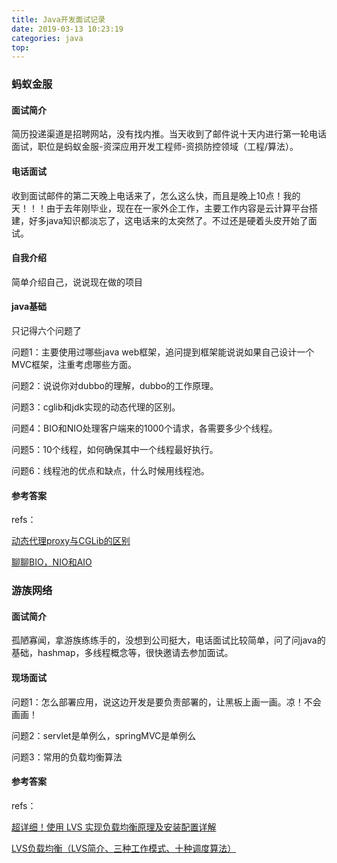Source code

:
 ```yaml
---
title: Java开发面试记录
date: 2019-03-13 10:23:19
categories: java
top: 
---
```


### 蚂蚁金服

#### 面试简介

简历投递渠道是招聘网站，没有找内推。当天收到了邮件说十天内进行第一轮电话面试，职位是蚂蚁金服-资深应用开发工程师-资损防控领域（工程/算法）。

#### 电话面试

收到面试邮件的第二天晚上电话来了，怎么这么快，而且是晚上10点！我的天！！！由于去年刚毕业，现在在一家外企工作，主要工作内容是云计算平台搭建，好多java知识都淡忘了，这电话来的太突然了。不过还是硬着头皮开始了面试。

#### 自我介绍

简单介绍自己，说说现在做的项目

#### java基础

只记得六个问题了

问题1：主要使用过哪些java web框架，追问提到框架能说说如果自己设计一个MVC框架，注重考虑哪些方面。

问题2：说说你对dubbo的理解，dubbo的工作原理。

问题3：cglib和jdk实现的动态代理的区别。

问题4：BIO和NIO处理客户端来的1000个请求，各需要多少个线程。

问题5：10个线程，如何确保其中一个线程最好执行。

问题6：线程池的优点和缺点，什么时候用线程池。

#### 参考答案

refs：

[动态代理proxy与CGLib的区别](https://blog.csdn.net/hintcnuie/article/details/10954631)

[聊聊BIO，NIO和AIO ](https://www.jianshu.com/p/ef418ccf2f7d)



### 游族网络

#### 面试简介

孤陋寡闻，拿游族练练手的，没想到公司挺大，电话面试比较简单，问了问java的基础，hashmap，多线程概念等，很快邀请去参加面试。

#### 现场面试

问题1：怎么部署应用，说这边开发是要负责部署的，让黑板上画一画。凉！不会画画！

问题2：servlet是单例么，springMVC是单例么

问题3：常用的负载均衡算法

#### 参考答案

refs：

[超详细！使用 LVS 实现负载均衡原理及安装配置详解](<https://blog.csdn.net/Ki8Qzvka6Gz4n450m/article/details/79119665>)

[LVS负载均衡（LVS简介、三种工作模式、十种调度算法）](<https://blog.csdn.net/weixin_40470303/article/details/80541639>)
──────────────────────────────
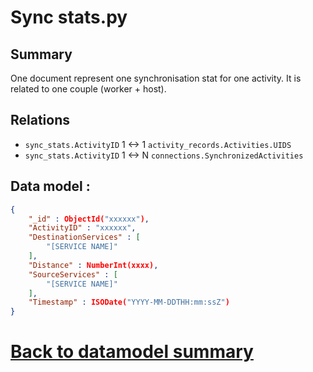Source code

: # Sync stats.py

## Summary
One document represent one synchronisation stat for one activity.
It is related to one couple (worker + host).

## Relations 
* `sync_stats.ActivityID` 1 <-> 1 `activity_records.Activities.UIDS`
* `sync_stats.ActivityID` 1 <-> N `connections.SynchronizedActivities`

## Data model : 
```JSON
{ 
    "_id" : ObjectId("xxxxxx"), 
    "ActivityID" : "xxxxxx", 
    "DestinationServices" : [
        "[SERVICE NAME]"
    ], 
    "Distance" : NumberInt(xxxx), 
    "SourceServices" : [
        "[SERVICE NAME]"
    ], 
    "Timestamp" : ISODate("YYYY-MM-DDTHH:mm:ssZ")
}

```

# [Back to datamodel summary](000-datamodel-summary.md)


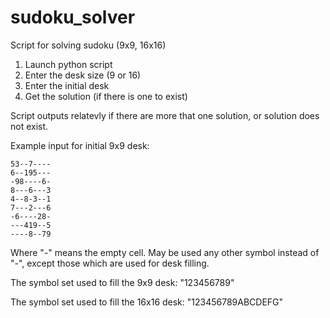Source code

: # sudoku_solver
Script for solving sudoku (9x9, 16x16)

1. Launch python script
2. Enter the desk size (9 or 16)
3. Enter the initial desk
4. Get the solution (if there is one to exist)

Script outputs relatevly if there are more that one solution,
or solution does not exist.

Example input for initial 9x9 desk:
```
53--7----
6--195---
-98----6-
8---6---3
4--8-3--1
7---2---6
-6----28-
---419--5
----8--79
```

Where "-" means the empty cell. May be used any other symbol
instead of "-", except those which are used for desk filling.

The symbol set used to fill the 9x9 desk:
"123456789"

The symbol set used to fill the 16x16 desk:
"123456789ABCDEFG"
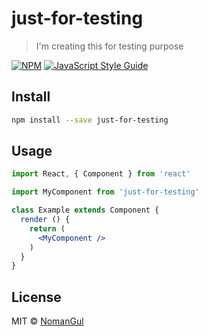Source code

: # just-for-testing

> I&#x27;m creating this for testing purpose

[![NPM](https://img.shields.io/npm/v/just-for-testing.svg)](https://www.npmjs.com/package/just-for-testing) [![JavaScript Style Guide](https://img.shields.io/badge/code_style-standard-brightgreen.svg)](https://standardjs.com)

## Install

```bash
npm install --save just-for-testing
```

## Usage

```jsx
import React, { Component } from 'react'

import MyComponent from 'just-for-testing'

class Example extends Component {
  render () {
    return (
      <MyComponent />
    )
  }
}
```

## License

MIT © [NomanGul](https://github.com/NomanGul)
──────────────────────────────
Copy verbatim, from the listing above, each line from the one containing "问题2：servlet是单例么，springMVC是单例么" down to the one containing "[LVS负载均衡（LVS简介", inclusive.

问题2：servlet是单例么，springMVC是单例么

问题3：常用的负载均衡算法

#### 参考答案

refs：

[超详细！使用 LVS 实现负载均衡原理及安装配置详解](<https://blog.csdn.net/Ki8Qzvka6Gz4n450m/article/details/79119665>)

[LVS负载均衡（LVS简介、三种工作模式、十种调度算法）](<https://blog.csdn.net/weixin_40470303/article/details/80541639>)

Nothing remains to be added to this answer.